December 20, 2018 — President Donald J. Trump has signed into law the Agriculture and Nutritional Act or Farm Bill, an $867 billion initiative that has had strong bipartisan support.
The bill passed with a vote of 87-13 in the Senate on December 11 and a vote of 386-47 in the House on December 12.
Industrial Hemp Legalized
Among the bill’s provisions is the legalization of industrial hemp, a cannabis strain which is critical to the U.S.’s burgeoning industry of products containing cannabidiol, or CBD, a non-psychotropic chemical in hemp that its proponents and increasing numbers of scientific studies say has multiple therapeutic benefits, including pain relief.
The CBD industry includes CBD-infused products for topical use, such as pain-relieving creams and salves, as well as oils, tinctures, and nutritional supplements meant to be taken internally.
Many such CBD products are already on the market, but have existed in a legal gray area due to Cannabis sativa, or marijuana, remaining federally illegal. (Marijuana has been legalized for recreational use in 10 U.S. states, and for medicinal use in 33 states, reports Business Insider.)
CBD typically comes from industrial hemp, Cannabis sativa indica, a non-psychotropic strain of the plant containing negligible amounts of tetrahydrocannabinol, or THC, which produces the “high” associated with marijuana use.
CNBC reports that CBD could become a $20 billion industry by 2022.
CBD and Chiropractic
Chiropractic Economics has often reported on the use of CBD in the chiropractic industry.
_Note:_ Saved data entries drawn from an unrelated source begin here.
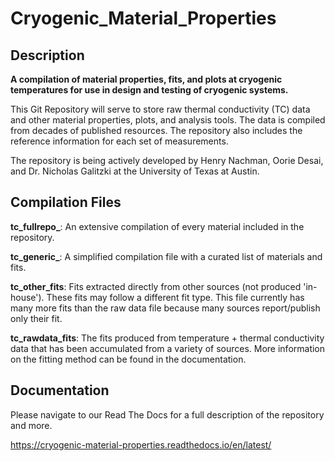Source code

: # Cryogenic_Material_Properties
## Description
**A compilation of material properties, fits, and plots at cryogenic temperatures for use in design and testing of cryogenic systems.**

This Git Repository will serve to store raw thermal conductivity (TC) data and other material properties, plots, and analysis tools. The data is compiled from decades of published resources. The repository also includes the reference information for each set of measurements. 

The repository is being actively developed by Henry Nachman, Oorie Desai, and Dr. Nicholas Galitzki at the University of Texas at Austin.

## Compilation Files
**tc_fullrepo_**: An extensive compilation of every material included in the repository. 

**tc_generic_**: A simplified compilation file with a curated list of materials and fits.

**tc_other_fits**: Fits extracted directly from other sources (not produced 'in-house'). These fits may follow a different fit type. This file currently has many more fits than the raw data file because many sources report/publish only their fit.

**tc_rawdata_fits**: The fits produced from temperature + thermal conductivity data that has been accumulated from a variety of sources. More information on the fitting method can be found in the documentation.


## Documentation

Please navigate to our Read The Docs for a full description of the repository and more.

https://cryogenic-material-properties.readthedocs.io/en/latest/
Many chiropractors are finding success with using CBD as an alternative to opioids for chronic pain. They are also recommending CBD for a variety of common patient conditions such as anxiety, migraines, chemo related side effects, MS, epilepsy, high blood pressure and more.
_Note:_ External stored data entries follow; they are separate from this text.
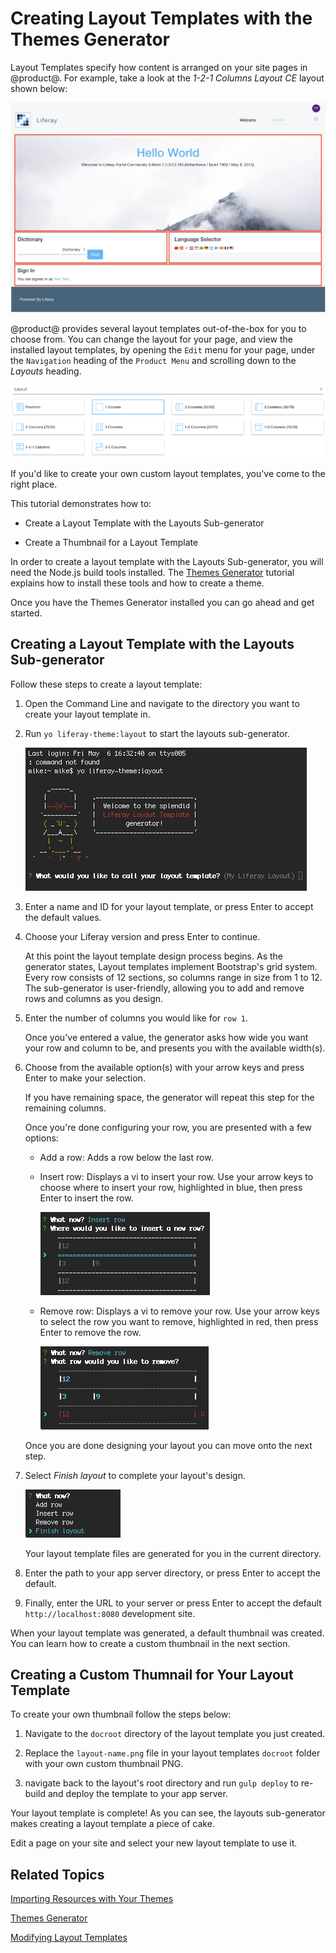 # Creating Layout Templates with the Themes Generator [](id=creating-layout-templates-with-the-themes-generator-0)

Layout Templates specify how content is arranged on your site pages in @product@.
For example, take a look at the *1-2-1 Columns Layout CE* layout shown below:

![Figure 1: The *1-2-1 Columns Layout CE* page layout creates a nice flow for your content.](../../images/layout-template-1-2-1-columns.png)

@product@ provides several layout templates out-of-the-box for you to choose 
from. You can change the layout for your page, and view the installed layout 
templates, by opening the `Edit` menu for your page, under the `Navigation`
heading of the `Product Menu` and scrolling down to the *Layouts* heading.

![Figure 2: Liferay provides several layout templates out-of-the-box for you to use.](../../images/layout-templates.png)

If you'd like to create your own custom layout templates, you've come to the
right place.

This tutorial demonstrates how to:

- Create a Layout Template with the Layouts Sub-generator

- Create a Thumbnail for a Layout Template

In order to create a layout template with the Layouts Sub-generator, you will 
need the Node.js build tools installed. The [Themes Generator](/develop/tutorials/-/knowledge_base/7-0/themes-generator)
tutorial explains how to install these tools and how to create a theme.

Once you have the Themes Generator installed you can go ahead and get
started.

## Creating a Layout Template with the Layouts Sub-generator [](id=creating-a-layout-template-with-the-layouts-sub-generator)

Follow these steps to create a layout template:

1.  Open the Command Line and navigate to the directory you want to create your
    layout template in.

2.  Run `yo liferay-theme:layout` to start the layouts sub-generator.

    ![Figure 3: The Layout Template sub-generator automates the layout creation process.](../../images/layout-prompt.png)

3.  Enter a name and ID for your layout template, or press Enter to accept the
    default values.

4.  Choose your Liferay version and press Enter to continue.

    At this point the layout template design process begins. As the generator
    states, Layout templates implement Bootstrap's grid system. Every row 
    consists of 12 sections, so columns range in size from 1 to 12. The 
    sub-generator is user-friendly, allowing you to add and remove rows and
    columns as you design.
    
5.  Enter the number of columns you would like for `row 1`.

    Once you've entered a value, the generator asks how wide you want your row
    and column to be, and presents you with the available width(s).
    
6.  Choose from the available option(s) with your arrow keys and press Enter to
    make your selection.
    
    If you have remaining space, the generator will repeat this step for the
    remaining columns.
    
    Once you're done configuring your row, you are presented with a few options:
    
    - Add a row: Adds a row below the last row.
    
    - Insert row: Displays a vi to insert your row. Use your arrow keys to 
    choose where to insert your row, highlighted in blue, then press Enter to 
    insert the row.
    
        ![Figure 4: Rows can be inserted using the layout vi.](../../images/insert-row.png)

    - Remove row: Displays a vi to remove your row. Use your arrow keys to
    select the row you want to remove, highlighted in red, then press Enter to
    remove the row.
    
        ![Figure 5: Rows are removed using the layout vi.](../../images/remove-row.png)

    Once you are done designing your layout you can move onto the next step.
    
7.  Select *Finish layout* to complete your layout's design.

    ![Figure 6: Select the *Finish layout* option to complete your design.](../../images/finish-layout.png)

    Your layout template files are generated for you in the current directory.
    
8.  Enter the path to your app server directory, or press Enter to accept the
    default.
    
9.  Finally, enter the URL to your server or press Enter to accept the default
    `http://localhost:8080` development site.
    
When your layout template was generated, a default thumbnail was created. You
can learn how to create a custom thumbnail in the next section.

## Creating a Custom Thumnail for Your Layout Template [](id=creating-a-custom-thumnail-for-your-layout-template)

To create your own thumbnail follow the steps below:

1.  Navigate to the `docroot` directory of the layout template you just created.

2.  Replace the `layout-name.png` file in your layout templates `docroot`
    folder with your own custom thumbnail PNG.
    
3.  navigate back to the layout's root directory and run `gulp deploy` to
    re-build and deploy the template to your app server.
    
Your layout template is complete! As you can see, the layouts sub-generator
makes creating a layout template a piece of cake.

Edit a page on your site and select your new layout template to use it.

## Related Topics [](id=related-topics)

[Importing Resources with Your Themes](/develop/tutorials/-/knowledge_base/7-0/importing-resources-with-a-theme)

[Themes Generator](/develop/tutorials/-/knowledge_base/7-0/themes-generator)

[Modifying Layout Templates](/develop/tutorials/-/knowledge_base/7-0/layout-templates)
While the benefits of CBD are still being explored, the ever-changing legal status of CBD has made some DCs hesitate to recommend the product to their patients. The Farm Bill could change all that.
But it is legal, right?
This has always been the overarching issue regarding cannabidiol because it has existed in a legal gray area for most of its existence. The constant flux of legality is often the reason DCs are wary of recommending it to their patients, despite its numerous benefits.
However, with the passing of the Agriculture and Nutritional Act or Farm Bill, industrial hemp is now legalized. This cannabis strain is critical to the CBD industry. This removes hemp and any hemp derivative from the Controlled Substances Act, legally separating it from marijuana and putting its supervision under the Department of Agriculture.
The Farm Bill is a huge win for the CBD industry but does not create a completely free system where anyone can grow hemp whenever or wherever they want. In order to be classified as industrial hemp, it cannot contain more then 0.3 percent THC. States will also have submit plans to license and regulate hemp to the USDA before operations can commence. But as a DC, you can rest easy knowing that recommending CBD is no longer in legal limbo.
Dosage and protocols for use are largely patient-dependent. Experts advise “starting low and slow.” In one study, participants were given varying doses of CBD prior to giving a public talk—traditionally a highly stressful experience for most people. It was found that increasing the amount of CBD reduced the speakers’ anxiety up to a point, beyond which it had the opposite effect. Therefore, patients should self-titrate to the amount medically efficacious, and sustain their dosage to that degree.
The landscape regarding what is known about CBD and what its therapeutic applications are in a continuous state of flux. At the moment, it appears to be an effective treatment for a variety of conditions, and it has no apparent drug-supplement interactions, tolerance-building effects, or overdose potential. It is extremely safe and well tolerated. Whether you recommend it to patients or not, CBD should be on your radar as a promising supplement for numerous acute and chronic health conditions.
Other Provisions in the Farm Bill
The Farm Bill also expanded some farming subsidies and provided permanent funding for some farmers markets and other food initiatives. An earlier provision that was dropped from the final bill would have imposed new rules and restrictions on SNAP, the Supplemental Nutrition Assistance Program (food stamps).